She arrives on stage wearing butterfly wings, thrusts her crotch to the stab of a trumpet then jumps into splits to raucous applause. Bonnie Langford is 59, but she still has the energy and high kicks she had when she was dancing all over TV screens and West End stages in the 1980s.

The sexy butterfly number is You Gotta Get a Gimmick from Gypsy, as seen in Stephen Sondheim’s Old Friends, a tribute to the late composer staged last May (and on iPlayer). Langford is rehearsing for a new 16-week run of the show, alongside Broadway stars Bernadette Peters, Lea Salonga and a host of new cast members, directed by Matthew Bourne.

We meet before she goes into the studio and she’s in candy colours and floral shorts, with bouncy hair and bright eyes. She is chatty, thoughtful, open and professional – she’s been doing interviews since she won TV talent show Opportunity Knocks in 1971, aged six. Her introduction to Sondheim and to Gypsy came at eight, when she played Baby June alongside Angela Lansbury both in London and on Broadway.

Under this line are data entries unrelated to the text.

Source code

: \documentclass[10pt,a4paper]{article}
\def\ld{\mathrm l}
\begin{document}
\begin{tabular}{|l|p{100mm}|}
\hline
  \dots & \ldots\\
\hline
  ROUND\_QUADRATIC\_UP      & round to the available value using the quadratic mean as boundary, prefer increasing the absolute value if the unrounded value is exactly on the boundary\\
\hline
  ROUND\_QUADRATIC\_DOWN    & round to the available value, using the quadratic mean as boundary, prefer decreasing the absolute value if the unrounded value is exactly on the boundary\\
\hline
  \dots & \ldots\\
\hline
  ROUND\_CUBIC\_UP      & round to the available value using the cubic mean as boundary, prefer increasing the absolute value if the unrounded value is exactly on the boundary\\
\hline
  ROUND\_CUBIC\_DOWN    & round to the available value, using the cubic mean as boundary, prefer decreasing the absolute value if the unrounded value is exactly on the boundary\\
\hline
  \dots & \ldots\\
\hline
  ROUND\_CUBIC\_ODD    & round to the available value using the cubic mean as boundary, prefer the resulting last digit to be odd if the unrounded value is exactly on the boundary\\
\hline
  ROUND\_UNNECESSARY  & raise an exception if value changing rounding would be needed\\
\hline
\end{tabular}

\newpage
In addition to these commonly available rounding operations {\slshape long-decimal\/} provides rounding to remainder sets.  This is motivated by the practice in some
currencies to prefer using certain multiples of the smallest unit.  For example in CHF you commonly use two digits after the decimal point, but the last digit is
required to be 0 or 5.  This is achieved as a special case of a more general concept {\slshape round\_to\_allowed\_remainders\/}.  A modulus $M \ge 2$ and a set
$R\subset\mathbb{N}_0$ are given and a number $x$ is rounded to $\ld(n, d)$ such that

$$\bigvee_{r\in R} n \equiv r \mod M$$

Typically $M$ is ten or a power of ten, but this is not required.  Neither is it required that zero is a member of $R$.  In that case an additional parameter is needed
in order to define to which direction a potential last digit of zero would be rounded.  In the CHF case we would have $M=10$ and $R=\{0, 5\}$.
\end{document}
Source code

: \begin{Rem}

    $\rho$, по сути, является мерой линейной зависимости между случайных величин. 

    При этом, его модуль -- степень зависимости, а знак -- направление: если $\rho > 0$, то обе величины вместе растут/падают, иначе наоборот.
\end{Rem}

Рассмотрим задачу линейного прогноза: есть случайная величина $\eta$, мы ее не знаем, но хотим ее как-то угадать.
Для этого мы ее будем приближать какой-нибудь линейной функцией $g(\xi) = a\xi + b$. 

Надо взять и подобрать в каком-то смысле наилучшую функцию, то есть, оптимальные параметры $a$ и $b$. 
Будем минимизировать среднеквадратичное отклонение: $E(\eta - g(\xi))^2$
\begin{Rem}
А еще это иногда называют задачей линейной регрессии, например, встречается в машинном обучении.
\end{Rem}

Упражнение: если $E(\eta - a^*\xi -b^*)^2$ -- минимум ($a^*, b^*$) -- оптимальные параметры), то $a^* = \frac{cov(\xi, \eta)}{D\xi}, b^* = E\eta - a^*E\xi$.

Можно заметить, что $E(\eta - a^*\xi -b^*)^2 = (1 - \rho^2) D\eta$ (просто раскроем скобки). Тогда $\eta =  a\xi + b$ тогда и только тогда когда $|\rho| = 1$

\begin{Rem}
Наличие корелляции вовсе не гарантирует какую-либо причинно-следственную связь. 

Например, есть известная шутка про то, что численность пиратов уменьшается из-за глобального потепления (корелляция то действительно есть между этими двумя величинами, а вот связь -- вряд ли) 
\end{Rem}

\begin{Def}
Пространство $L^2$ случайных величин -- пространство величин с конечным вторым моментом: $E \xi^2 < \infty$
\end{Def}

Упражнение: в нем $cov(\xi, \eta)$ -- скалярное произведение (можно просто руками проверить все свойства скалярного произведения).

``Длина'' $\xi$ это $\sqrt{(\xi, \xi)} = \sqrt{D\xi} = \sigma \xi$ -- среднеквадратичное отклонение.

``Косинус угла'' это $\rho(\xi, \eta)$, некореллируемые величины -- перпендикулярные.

Fifty years on, Langford has been riding high in recent musicals (Anything Goes, 42nd Street) and on TV. She did a stint on EastEnders as Carmel Kazemi and has just filmed the new series of Doctor Who, reprising her role as companion Melanie Bush from the Colin Baker and Sylvester McCoy eras (with less helpless screaming this time, she promises). She’s a child star who made good, and has survived in the business where others didn’t.

Langford, centre, with Janie Dee and Joanna Riding in Stephen Sondheim’s Old Friends at the Gielgud theatre.
‘He covers the grey areas’ … Langford, centre, with Janie Dee and Joanna Riding in Stephen Sondheim’s Old Friends at the Gielgud theatre. Photograph: Danny Kaan

We’ll come to all that, but first: Sondheim. When Old Friends premiered the stage was fit to burst with top-tier stars wanting to pay tribute, and the show was even simulcast to another theatre with a second audience. What is it about Sondheim’s music that makes people respond so strongly? “I think the thing is that he covers those grey areas, the shadows in between happy, sad or angry,” Langford says. “He shows human nature in its raw form, strips away the prettiness and shows some of the true imperfections of our lives. People get so passionate about it because he delves into the darkness.”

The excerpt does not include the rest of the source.